[Start of section]

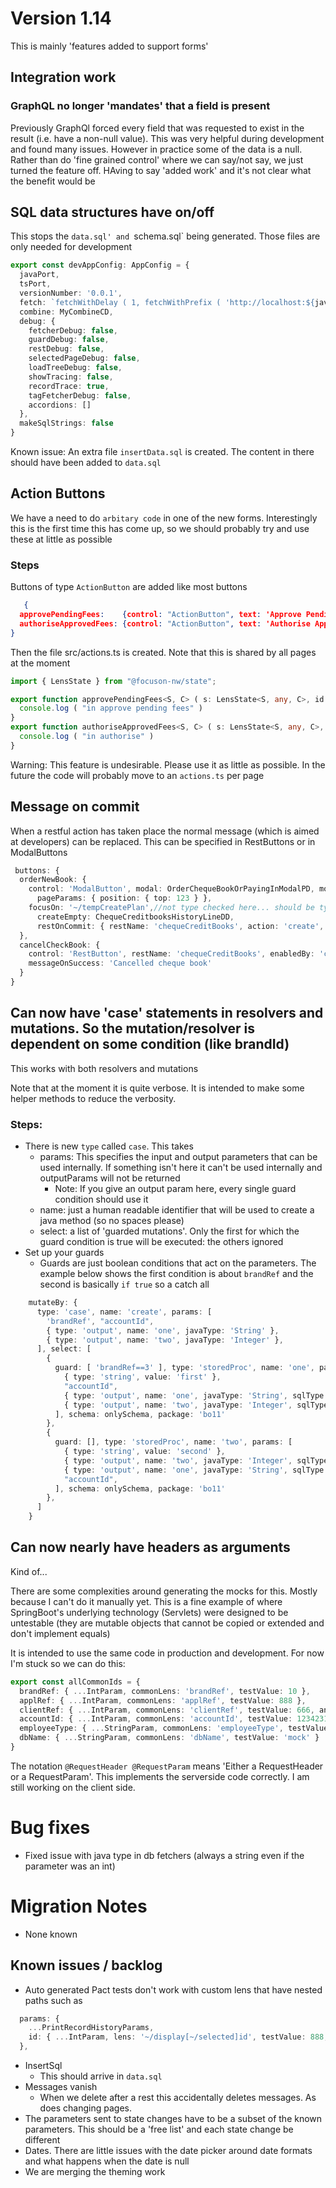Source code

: # Version 1.14

This is mainly 'features added to support forms'

## Integration work

### GraphQL no longer 'mandates' that a field is present

Previously GraphQl forced every field that was requested to exist in the result (i.e. have a non-null value). This was
very helpful during development and found many issues. However in practice some of the data is a null. Rather than do
'fine grained control' where we can say/not say, we just turned the feature off. HAving to say 'added work' and it's not
clear what the benefit would be

## SQL data structures have on/off

This stops the `data.sql' and `schema.sql` being generated. Those files are only needed for development

```typescript
export const devAppConfig: AppConfig = {
  javaPort,
  tsPort,
  versionNumber: '0.0.1',
  fetch: `fetchWithDelay ( 1, fetchWithPrefix ( 'http://localhost:${javaPort}', loggingFetchFn ) )`,
  combine: MyCombineCD,
  debug: {
    fetcherDebug: false,
    guardDebug: false,
    restDebug: false,
    selectedPageDebug: false,
    loadTreeDebug: false,
    showTracing: false,
    recordTrace: true,
    tagFetcherDebug: false,
    accordions: []
  },
  makeSqlStrings: false
}
```

Known issue: An extra file `insertData.sql` is created. The content in there should have been added to `data.sql`

## Action Buttons

We have a need to do `arbitary code` in one of the new forms. Interestingly this is the first time this has come up, so
we should probably try and use these at little as possible

### Steps

Buttons of type `ActionButton` are added like most buttons
```json
   {
  approvePendingFees:    {control: "ActionButton", text: 'Approve Pending Fees', action: 'approvePendingFees'},
  authoriseApprovedFees: {control: "ActionButton", text: 'Authorise Approved Fees', action: 'authoriseApprovedFees'}
}
```
Then the file src/actions.ts is created. Note that this is shared by all pages at the moment
```typescript
import { LensState } from "@focuson-nw/state";

export function approvePendingFees<S, C> ( s: LensState<S, any, C>, id: string ) {
  console.log ( "in approve pending fees" )
}
export function authoriseApprovedFees<S, C> ( s: LensState<S, any, C>, id: string ) {
  console.log ( "in authorise" )
}
```
Warning: This feature is undesirable. Please use it as little as possible. In the future the code will probably move to an `actions.ts` per page

## Message on commit
When a restful action has taken place the normal message (which is aimed at developers) can be replaced. This can be specified in RestButtons or in ModalButtons
```typescript
 buttons: {
  orderNewBook: {
    control: 'ModalButton', modal: OrderChequeBookOrPayingInModalPD, mode: 'create',
      pageParams: { position: { top: 123 } },
    focusOn: '~/tempCreatePlan',//not type checked here... should be type checked in target
      createEmpty: ChequeCreditbooksHistoryLineDD,
      restOnCommit: { restName: 'chequeCreditBooks', action: 'create', result: 'refresh', messageOnSuccess: 'Ordered cheque book' }
  },
  cancelCheckBook: {
    control: 'RestButton', restName: 'chequeCreditBooks', enabledBy: 'canCancel', confirm: 'Really?', action: { state: 'cancel' },
    messageOnSuccess: 'Cancelled cheque book'
  }
}
```

##  Can now have 'case' statements in resolvers and mutations. So the mutation/resolver is dependent on some condition (like brandId)
This works with both resolvers and mutations

Note that at the moment it is quite verbose. It is intended to make some helper methods to reduce the verbosity. 


### Steps:
* There is new `type` called `case`. This takes
  * params: This specifies the input and output parameters that can be used internally. If something isn't here it can't be used internally and outputParams will not be returned
    * Note: If you give an output param here, every single guard condition should use it 
  * name: just a human readable identifier that will be used to create a java method (so no spaces please)
  * select: a list of 'guarded mutations'. Only the first for which the guard condition is true will be executed: the others ignored
* Set up your guards
  * Guards are just boolean conditions that act on the parameters. The example below shows the first condition is about `brandRef` and the second is basically `if true` so a catch all 
```typescript
    mutateBy: {
      type: 'case', name: 'create', params: [
        'brandRef', "accountId",
        { type: 'output', name: 'one', javaType: 'String' },
        { type: 'output', name: 'two', javaType: 'Integer' },
      ], select: [
        {
          guard: [ 'brandRef==3' ], type: 'storedProc', name: 'one', params: [
            { type: 'string', value: 'first' },
            "accountId",
            { type: 'output', name: 'one', javaType: 'String', sqlType: 'CHAR' },
            { type: 'output', name: 'two', javaType: 'Integer', sqlType: 'INTEGER' },
          ], schema: onlySchema, package: 'bo11'
        },
        {
          guard: [], type: 'storedProc', name: 'two', params: [
            { type: 'string', value: 'second' },
            { type: 'output', name: 'two', javaType: 'Integer', sqlType: 'INTEGER' },
            { type: 'output', name: 'one', javaType: 'String', sqlType: 'CHAR' },
            "accountId",
          ], schema: onlySchema, package: 'bo11'
        },
      ]
    }
```
##  Can now nearly have headers as arguments
Kind of...

There are some complexities around generating the mocks for this. Mostly because I can't do it manually yet. This is a fine
example of where SpringBoot's underlying technology (Servlets) were designed to be untestable (they are mutable objects that
cannot be copied or extended and don't implement equals)

It is intended to use the same code in production and development. For now I'm stuck so we can do this:
```typescript
export const allCommonIds = {
  brandRef: { ...IntParam, commonLens: 'brandRef', testValue: 10 },
  applRef: { ...IntParam, commonLens: 'applRef', testValue: 888 },
  clientRef: { ...IntParam, commonLens: 'clientRef', testValue: 666, annotation: '@RequestHeader @RequestParam' },
  accountId: { ...IntParam, commonLens: 'accountId', testValue: 12342312 },
  employeeType: { ...StringParam, commonLens: 'employeeType', testValue: 'basic', annotation: '@RequestHeader @RequestParam' },
  dbName: { ...StringParam, commonLens: 'dbName', testValue: 'mock' }
}
```
The notation `@RequestHeader @RequestParam` means 'Either a RequestHeader or a RequestParam'. This implements the serverside
code correctly. I am still working on the client side.

# Bug fixes
* Fixed issue with java type in db fetchers (always a string even if the parameter was an int)

# Migration Notes
* None known

## Known issues / backlog
* Auto generated Pact tests don't work with custom lens that have nested paths such as 
```typescript
  params: {
    ...PrintRecordHistoryParams,
    id: { ...IntParam, lens: '~/display[~/selected]id', testValue: 888, main: true }
  },
```
* InsertSql
  * This should arrive in `data.sql`
* Messages vanish
  * When we delete after a rest this accidentally deletes messages. As does changing pages.
* The parameters sent to state changes have to be a subset of the known parameters. This should be a 'free list' and each state change be different
* Dates. There are little issues with the date picker around date formats and what happens when the date is null
* We are merging the theming work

[End of section]

▶ **Task item**:
Please write out the entire listing above exactly, but leave the pictures out.

▶ **Response for this exercise**:
Source code

: # Version 1.14

This is mainly 'features added to support forms'

## Integration work

### GraphQL no longer 'mandates' that a field is present

Previously GraphQl forced every field that was requested to exist in the result (i.e. have a non-null value). This was
very helpful during development and found many issues. However in practice some of the data is a null. Rather than do
'fine grained control' where we can say/not say, we just turned the feature off. HAving to say 'added work' and it's not
clear what the benefit would be

## SQL data structures have on/off

This stops the `data.sql' and `schema.sql` being generated. Those files are only needed for development

```typescript
export const devAppConfig: AppConfig = {
  javaPort,
  tsPort,
  versionNumber: '0.0.1',
  fetch: `fetchWithDelay ( 1, fetchWithPrefix ( 'http://localhost:${javaPort}', loggingFetchFn ) )`,
  combine: MyCombineCD,
  debug: {
    fetcherDebug: false,
    guardDebug: false,
    restDebug: false,
    selectedPageDebug: false,
    loadTreeDebug: false,
    showTracing: false,
    recordTrace: true,
    tagFetcherDebug: false,
    accordions: []
  },
  makeSqlStrings: false
}
```

Known issue: An extra file `insertData.sql` is created. The content in there should have been added to `data.sql`

## Action Buttons

We have a need to do `arbitary code` in one of the new forms. Interestingly this is the first time this has come up, so
we should probably try and use these at little as possible

### Steps

Buttons of type `ActionButton` are added like most buttons
```json
   {
  approvePendingFees:    {control: "ActionButton", text: 'Approve Pending Fees', action: 'approvePendingFees'},
  authoriseApprovedFees: {control: "ActionButton", text: 'Authorise Approved Fees', action: 'authoriseApprovedFees'}
}
```
Then the file src/actions.ts is created. Note that this is shared by all pages at the moment
```typescript
import { LensState } from "@focuson-nw/state";

export function approvePendingFees<S, C> ( s: LensState<S, any, C>, id: string ) {
  console.log ( "in approve pending fees" )
}
export function authoriseApprovedFees<S, C> ( s: LensState<S, any, C>, id: string ) {
  console.log ( "in authorise" )
}
```
Warning: This feature is undesirable. Please use it as little as possible. In the future the code will probably move to an `actions.ts` per page

## Message on commit
When a restful action has taken place the normal message (which is aimed at developers) can be replaced. This can be specified in RestButtons or in ModalButtons
```typescript
 buttons: {
  orderNewBook: {
    control: 'ModalButton', modal: OrderChequeBookOrPayingInModalPD, mode: 'create',
      pageParams: { position: { top: 123 } },
    focusOn: '~/tempCreatePlan',//not type checked here... should be type checked in target
      createEmpty: ChequeCreditbooksHistoryLineDD,
      restOnCommit: { restName: 'chequeCreditBooks', action: 'create', result: 'refresh', messageOnSuccess: 'Ordered cheque book' }
  },
  cancelCheckBook: {
    control: 'RestButton', restName: 'chequeCreditBooks', enabledBy: 'canCancel', confirm: 'Really?', action: { state: 'cancel' },
    messageOnSuccess: 'Cancelled cheque book'
  }
}
```

##  Can now have 'case' statements in resolvers and mutations. So the mutation/resolver is dependent on some condition (like brandId)
This works with both resolvers and mutations

Note that at the moment it is quite verbose. It is intended to make some helper methods to reduce the verbosity. 


### Steps:
* There is new `type` called `case`. This takes
  * params: This specifies the input and output parameters that can be used internally. If something isn't here it can't be used internally and outputParams will not be returned
    * Note: If you give an output param here, every single guard condition should use it 
  * name: just a human readable identifier that will be used to create a java method (so no spaces please)
  * select: a list of 'guarded mutations'. Only the first for which the guard condition is true will be executed: the others ignored
* Set up your guards
  * Guards are just boolean conditions that act on the parameters. The example below shows the first condition is about `brandRef` and the second is basically `if true` so a catch all 
```typescript
    mutateBy: {
      type: 'case', name: 'create', params: [
        'brandRef', "accountId",
        { type: 'output', name: 'one', javaType: 'String' },
        { type: 'output', name: 'two', javaType: 'Integer' },
      ], select: [
        {
          guard: [ 'brandRef==3' ], type: 'storedProc', name: 'one', params: [
            { type: 'string', value: 'first' },
            "accountId",
            { type: 'output', name: 'one', javaType: 'String', sqlType: 'CHAR' },
            { type: 'output', name: 'two', javaType: 'Integer', sqlType: 'INTEGER' },
          ], schema: onlySchema, package: 'bo11'
        },
        {
          guard: [], type: 'storedProc', name: 'two', params: [
            { type: 'string', value: 'second' },
            { type: 'output', name: 'two', javaType: 'Integer', sqlType: 'INTEGER' },
            { type: 'output', name: 'one', javaType: 'String', sqlType: 'CHAR' },
            "accountId",
          ], schema: onlySchema, package: 'bo11'
        },
      ]
    }
```
##  Can now nearly have headers as arguments
Kind of...

There are some complexities around generating the mocks for this. Mostly because I can't do it manually yet. This is a fine
example of where SpringBoot's underlying technology (Servlets) were designed to be untestable (they are mutable objects that
cannot be copied or extended and don't implement equals)

It is intended to use the same code in production and development. For now I'm stuck so we can do this:
```typescript
export const allCommonIds = {
  brandRef: { ...IntParam, commonLens: 'brandRef', testValue: 10 },
  applRef: { ...IntParam, commonLens: 'applRef', testValue: 888 },
  clientRef: { ...IntParam, commonLens: 'clientRef', testValue: 666, annotation: '@RequestHeader @RequestParam' },
  accountId: { ...IntParam, commonLens: 'accountId', testValue: 12342312 },
  employeeType: { ...StringParam, commonLens: 'employeeType', testValue: 'basic', annotation: '@RequestHeader @RequestParam' },
  dbName: { ...StringParam, commonLens: 'dbName', testValue: 'mock' }
}
```
The notation `@RequestHeader @RequestParam` means 'Either a RequestHeader or a RequestParam'. This implements the serverside
code correctly. I am still working on the client side.

# Bug fixes
* Fixed issue with java type in db fetchers (always a string even if the parameter was an int)

# Migration Notes
* None known

## Known issues / backlog
* Auto generated Pact tests don't work with custom lens that have nested paths such as 
```typescript
  params: {
    ...PrintRecordHistoryParams,
    id: { ...IntParam, lens: '~/display[~/selected]id', testValue: 888, main: true }
  },
```
* InsertSql
  * This should arrive in `data.sql`
* Messages vanish
  * When we delete after a rest this accidentally deletes messages. As does changing pages.
* The parameters sent to state changes have to be a subset of the known parameters. This should be a 'free list' and each state change be different
* Dates. There are little issues with the date picker around date formats and what happens when the date is null
* We are merging the theming work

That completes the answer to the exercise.